How Visa card verification values are used

The Visa International Service Association (VISA) and MasterCard International, Incorporated have specified a cryptographic method to calculate a value that relates to the personal account number (PAN), the card expiration date, and the service code.

The Visa card-verification value (CVV) and the MasterCard card-verification code (CVC) can be encoded on either track 1 or track 2 of a magnetic striped card or chip card and are used to detect forged cards. Because most online transactions use track-2, the CCA verbs generate and verify the CVV1 by the track-2 method.

The Visa CVV Generate verb calculates a 1-byte to 5-byte value through the DES-encryption of the PAN, the card expiration date, and the service code using two data-encrypting keys or two MAC keys. The Visa CVV Verify verb calculates the CVV by the same method, compares it to the CVV supplied by the application (which reads the credit card's magnetic stripe or chip) in the CVV_value, and issues a return code that indicates whether the card is authentic.

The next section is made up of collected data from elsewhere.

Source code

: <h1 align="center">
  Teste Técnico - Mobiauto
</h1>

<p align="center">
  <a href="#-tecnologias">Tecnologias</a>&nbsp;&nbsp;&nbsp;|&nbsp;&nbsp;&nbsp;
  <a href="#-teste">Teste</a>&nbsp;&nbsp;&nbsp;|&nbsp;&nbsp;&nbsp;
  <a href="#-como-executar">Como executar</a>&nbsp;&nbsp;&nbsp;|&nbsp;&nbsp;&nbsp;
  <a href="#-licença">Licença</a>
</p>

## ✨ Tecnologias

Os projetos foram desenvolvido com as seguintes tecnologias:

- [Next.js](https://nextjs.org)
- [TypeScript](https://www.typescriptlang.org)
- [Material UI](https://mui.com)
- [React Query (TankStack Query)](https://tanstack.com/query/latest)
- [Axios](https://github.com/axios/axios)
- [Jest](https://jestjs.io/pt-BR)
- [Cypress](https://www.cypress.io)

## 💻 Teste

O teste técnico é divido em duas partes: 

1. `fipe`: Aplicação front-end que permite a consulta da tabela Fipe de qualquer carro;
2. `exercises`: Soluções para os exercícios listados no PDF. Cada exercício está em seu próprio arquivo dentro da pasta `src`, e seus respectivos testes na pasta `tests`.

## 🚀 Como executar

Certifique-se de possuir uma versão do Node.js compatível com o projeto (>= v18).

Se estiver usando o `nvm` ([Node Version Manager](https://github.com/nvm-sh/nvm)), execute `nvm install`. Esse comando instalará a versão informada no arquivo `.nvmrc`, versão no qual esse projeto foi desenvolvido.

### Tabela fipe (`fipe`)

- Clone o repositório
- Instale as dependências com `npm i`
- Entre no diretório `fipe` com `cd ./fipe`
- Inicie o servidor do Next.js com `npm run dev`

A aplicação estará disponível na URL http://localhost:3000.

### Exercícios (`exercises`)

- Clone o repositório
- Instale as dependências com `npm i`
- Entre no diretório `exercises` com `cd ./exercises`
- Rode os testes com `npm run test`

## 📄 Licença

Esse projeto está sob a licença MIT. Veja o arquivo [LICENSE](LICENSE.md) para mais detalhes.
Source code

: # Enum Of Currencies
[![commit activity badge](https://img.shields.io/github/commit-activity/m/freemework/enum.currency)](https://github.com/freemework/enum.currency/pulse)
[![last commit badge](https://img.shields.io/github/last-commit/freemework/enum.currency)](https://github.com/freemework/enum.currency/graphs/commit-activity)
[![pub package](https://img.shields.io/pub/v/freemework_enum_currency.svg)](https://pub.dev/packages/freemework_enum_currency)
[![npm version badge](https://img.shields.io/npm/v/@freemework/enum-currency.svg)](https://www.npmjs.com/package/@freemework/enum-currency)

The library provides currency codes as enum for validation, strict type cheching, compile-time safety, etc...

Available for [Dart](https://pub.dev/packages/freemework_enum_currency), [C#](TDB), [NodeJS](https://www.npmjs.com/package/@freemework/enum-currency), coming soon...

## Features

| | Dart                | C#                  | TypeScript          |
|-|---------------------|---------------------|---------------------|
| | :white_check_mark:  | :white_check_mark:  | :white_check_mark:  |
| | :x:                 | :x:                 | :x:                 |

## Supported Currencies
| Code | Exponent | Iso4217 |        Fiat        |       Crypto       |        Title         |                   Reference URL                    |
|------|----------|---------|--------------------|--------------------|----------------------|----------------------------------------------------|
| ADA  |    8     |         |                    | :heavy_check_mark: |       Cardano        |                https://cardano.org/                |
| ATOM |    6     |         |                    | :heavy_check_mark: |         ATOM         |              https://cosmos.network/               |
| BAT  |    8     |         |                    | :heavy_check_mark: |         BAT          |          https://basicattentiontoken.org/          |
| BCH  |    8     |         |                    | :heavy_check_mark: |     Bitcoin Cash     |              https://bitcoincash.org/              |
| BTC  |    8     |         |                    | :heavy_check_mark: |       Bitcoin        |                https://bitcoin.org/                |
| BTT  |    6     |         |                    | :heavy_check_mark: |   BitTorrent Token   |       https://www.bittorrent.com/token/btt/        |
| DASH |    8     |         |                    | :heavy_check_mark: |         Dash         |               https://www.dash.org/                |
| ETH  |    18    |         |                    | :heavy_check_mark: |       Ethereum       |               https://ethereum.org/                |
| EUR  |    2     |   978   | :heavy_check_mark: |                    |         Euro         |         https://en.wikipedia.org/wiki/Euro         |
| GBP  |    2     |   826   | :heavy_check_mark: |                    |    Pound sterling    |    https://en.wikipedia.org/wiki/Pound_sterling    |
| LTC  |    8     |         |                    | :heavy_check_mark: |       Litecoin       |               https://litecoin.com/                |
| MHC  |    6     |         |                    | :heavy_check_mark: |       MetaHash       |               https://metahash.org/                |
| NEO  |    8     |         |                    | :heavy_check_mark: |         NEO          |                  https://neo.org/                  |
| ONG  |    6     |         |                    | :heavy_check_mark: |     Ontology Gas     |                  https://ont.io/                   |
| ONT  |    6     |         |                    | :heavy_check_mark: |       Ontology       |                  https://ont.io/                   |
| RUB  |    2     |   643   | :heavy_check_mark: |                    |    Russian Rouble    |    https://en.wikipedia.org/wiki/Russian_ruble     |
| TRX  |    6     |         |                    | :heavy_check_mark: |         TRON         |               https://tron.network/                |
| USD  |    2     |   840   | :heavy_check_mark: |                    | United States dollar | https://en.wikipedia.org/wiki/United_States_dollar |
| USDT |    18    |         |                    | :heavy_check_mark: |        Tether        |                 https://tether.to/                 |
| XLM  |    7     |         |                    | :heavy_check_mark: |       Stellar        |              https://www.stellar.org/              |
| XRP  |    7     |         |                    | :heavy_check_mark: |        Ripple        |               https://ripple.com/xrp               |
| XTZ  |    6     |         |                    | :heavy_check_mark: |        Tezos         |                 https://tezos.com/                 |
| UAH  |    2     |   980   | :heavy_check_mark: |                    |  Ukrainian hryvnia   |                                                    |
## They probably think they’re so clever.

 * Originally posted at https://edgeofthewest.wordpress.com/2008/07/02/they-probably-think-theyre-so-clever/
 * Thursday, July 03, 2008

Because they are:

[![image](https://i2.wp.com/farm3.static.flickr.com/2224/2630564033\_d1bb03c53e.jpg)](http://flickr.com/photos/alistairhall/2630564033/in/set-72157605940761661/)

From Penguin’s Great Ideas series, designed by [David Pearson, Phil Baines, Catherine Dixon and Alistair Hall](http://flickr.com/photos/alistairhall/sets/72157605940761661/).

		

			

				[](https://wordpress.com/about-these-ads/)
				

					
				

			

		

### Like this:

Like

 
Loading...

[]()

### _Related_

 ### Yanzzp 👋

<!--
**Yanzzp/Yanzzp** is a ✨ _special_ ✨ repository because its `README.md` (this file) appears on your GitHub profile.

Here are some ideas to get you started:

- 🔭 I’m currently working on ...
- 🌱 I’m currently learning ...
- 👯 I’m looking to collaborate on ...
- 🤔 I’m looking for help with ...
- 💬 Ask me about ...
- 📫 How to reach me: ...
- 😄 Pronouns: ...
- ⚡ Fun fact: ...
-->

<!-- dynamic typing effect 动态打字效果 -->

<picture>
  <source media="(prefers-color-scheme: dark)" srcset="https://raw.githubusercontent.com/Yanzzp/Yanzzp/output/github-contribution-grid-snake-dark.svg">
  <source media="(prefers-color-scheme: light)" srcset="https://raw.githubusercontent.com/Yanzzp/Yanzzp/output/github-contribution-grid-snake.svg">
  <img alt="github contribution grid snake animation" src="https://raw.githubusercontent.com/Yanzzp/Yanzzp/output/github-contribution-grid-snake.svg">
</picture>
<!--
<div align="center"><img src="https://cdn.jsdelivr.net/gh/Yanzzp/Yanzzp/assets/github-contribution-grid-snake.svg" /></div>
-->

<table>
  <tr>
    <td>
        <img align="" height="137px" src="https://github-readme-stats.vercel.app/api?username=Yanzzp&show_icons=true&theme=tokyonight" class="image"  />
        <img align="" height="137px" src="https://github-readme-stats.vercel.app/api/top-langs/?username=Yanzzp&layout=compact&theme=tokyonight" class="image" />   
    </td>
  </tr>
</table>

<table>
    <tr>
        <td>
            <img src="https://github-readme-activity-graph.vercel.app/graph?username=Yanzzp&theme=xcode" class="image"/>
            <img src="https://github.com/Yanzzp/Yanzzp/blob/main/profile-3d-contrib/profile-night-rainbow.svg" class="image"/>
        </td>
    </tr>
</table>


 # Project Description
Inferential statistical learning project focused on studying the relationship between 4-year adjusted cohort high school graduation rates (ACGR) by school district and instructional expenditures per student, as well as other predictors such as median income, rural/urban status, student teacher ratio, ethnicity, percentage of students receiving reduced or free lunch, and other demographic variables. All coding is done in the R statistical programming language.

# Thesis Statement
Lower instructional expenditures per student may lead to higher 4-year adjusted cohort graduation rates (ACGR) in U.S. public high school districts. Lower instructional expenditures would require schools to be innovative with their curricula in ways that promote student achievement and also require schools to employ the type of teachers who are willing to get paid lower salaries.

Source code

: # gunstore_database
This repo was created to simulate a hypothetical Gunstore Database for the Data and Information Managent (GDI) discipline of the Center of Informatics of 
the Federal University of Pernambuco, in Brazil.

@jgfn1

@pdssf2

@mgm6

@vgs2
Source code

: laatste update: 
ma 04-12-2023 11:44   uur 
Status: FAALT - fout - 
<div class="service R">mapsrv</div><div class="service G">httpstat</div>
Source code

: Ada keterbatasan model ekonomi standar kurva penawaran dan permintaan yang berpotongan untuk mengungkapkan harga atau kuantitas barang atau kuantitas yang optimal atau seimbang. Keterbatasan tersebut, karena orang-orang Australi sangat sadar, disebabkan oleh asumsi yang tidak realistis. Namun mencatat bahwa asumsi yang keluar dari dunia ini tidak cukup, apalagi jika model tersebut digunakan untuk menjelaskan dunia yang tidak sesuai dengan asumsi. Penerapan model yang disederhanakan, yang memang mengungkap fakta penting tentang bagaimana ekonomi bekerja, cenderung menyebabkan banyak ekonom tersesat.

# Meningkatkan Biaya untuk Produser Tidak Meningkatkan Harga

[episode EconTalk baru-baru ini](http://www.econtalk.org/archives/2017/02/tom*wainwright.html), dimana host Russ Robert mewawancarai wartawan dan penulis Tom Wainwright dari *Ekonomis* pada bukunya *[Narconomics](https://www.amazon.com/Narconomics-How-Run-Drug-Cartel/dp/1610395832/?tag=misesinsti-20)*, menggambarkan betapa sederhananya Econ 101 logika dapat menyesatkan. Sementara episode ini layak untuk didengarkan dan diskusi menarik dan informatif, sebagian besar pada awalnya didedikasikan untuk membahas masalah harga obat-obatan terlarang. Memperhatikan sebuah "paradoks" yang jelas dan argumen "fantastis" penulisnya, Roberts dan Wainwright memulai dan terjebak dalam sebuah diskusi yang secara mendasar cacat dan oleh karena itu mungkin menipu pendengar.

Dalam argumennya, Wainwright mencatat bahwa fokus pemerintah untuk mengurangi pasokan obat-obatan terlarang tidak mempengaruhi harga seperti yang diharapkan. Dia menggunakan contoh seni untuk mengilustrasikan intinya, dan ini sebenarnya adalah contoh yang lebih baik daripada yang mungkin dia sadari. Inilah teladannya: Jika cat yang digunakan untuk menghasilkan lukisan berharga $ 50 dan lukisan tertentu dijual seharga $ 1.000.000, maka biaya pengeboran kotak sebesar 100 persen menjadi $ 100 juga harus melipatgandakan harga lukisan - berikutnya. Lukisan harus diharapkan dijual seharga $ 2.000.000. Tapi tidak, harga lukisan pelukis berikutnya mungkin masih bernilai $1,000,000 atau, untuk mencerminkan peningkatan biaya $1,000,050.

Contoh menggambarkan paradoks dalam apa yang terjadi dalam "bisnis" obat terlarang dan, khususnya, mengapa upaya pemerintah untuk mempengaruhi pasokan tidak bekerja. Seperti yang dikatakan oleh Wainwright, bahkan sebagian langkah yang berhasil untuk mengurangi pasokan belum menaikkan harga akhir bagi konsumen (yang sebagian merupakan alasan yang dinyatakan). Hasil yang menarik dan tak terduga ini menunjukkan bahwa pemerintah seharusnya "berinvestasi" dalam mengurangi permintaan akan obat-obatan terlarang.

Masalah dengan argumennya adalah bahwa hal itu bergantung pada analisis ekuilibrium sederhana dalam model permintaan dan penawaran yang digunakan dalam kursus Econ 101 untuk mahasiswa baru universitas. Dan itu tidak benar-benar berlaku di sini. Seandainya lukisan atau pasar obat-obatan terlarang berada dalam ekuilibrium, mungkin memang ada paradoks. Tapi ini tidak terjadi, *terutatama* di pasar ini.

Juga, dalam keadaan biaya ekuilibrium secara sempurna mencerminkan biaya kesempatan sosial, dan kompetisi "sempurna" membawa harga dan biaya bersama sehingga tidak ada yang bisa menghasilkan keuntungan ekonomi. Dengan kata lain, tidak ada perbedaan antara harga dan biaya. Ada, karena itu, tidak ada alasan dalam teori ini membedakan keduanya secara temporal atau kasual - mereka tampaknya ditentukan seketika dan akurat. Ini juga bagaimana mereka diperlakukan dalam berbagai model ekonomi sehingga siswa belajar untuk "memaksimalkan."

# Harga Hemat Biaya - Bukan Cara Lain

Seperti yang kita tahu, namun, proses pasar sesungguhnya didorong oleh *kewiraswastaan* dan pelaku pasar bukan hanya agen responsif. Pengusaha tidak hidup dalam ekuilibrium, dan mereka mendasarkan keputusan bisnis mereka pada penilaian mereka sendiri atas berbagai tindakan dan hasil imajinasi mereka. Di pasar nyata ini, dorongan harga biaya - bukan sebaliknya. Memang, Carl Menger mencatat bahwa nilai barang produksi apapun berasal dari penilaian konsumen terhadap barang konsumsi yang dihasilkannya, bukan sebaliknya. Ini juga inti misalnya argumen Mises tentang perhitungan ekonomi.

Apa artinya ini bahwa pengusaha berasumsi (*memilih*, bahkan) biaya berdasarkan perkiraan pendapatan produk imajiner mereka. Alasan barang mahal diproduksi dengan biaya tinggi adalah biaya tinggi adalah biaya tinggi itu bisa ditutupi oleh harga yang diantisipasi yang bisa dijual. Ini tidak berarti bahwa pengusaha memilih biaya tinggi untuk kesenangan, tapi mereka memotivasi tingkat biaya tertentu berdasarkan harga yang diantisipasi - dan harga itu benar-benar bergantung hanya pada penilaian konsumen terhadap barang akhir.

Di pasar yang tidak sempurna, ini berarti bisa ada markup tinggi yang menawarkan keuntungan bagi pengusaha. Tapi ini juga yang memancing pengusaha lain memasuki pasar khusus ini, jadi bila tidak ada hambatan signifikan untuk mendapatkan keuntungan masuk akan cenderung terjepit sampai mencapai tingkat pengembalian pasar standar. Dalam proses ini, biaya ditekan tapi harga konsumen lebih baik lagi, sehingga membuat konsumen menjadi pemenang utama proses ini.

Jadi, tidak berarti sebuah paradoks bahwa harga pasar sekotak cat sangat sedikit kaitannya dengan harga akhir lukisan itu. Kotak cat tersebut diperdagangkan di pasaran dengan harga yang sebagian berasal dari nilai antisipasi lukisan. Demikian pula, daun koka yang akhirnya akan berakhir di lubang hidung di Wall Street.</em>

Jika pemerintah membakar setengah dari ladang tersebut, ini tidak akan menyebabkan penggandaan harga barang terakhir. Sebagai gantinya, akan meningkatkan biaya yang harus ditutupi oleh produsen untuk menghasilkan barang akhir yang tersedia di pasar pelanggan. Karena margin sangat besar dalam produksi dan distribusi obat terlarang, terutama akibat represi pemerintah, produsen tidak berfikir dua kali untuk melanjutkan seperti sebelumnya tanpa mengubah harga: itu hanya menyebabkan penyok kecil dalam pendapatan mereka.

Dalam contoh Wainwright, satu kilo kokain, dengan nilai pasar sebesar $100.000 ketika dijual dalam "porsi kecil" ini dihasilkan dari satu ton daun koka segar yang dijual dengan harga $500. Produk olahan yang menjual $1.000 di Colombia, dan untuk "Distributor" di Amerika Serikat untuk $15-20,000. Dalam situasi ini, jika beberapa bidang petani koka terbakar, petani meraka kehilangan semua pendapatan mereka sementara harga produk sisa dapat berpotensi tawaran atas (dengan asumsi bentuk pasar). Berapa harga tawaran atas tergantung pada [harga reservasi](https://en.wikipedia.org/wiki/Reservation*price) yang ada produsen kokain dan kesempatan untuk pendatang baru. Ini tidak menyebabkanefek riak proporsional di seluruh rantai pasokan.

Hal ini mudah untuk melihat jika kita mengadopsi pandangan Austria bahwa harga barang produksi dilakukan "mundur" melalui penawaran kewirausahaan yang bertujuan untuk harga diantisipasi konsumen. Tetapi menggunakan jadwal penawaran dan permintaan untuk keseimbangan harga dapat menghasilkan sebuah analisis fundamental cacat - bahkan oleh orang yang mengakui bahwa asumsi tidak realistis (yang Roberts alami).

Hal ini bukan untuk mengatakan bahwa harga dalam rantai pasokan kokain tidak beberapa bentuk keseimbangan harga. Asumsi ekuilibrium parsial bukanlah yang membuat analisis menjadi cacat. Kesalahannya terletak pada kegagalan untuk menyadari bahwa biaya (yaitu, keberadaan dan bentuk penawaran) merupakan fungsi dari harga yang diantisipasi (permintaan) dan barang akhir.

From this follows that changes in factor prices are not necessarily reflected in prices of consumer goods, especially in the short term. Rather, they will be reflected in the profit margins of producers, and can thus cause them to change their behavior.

The CVV Key Combine verb combines two operational DES keys into one operational TDES key. The verb accepts as input two single-length keys that are suitable for use with the CVV (card-verification value) algorithm. The resulting double-length key meets a more recent industry standard of using TDES to support PIN-based transactions. In addition, the double-length key is in a format that can be wrapped using the TR31 Translate verb.

1 The Visa CVV and the MasterCard CVC refer to the same value. CVV is used here to mean both CVV and CVC.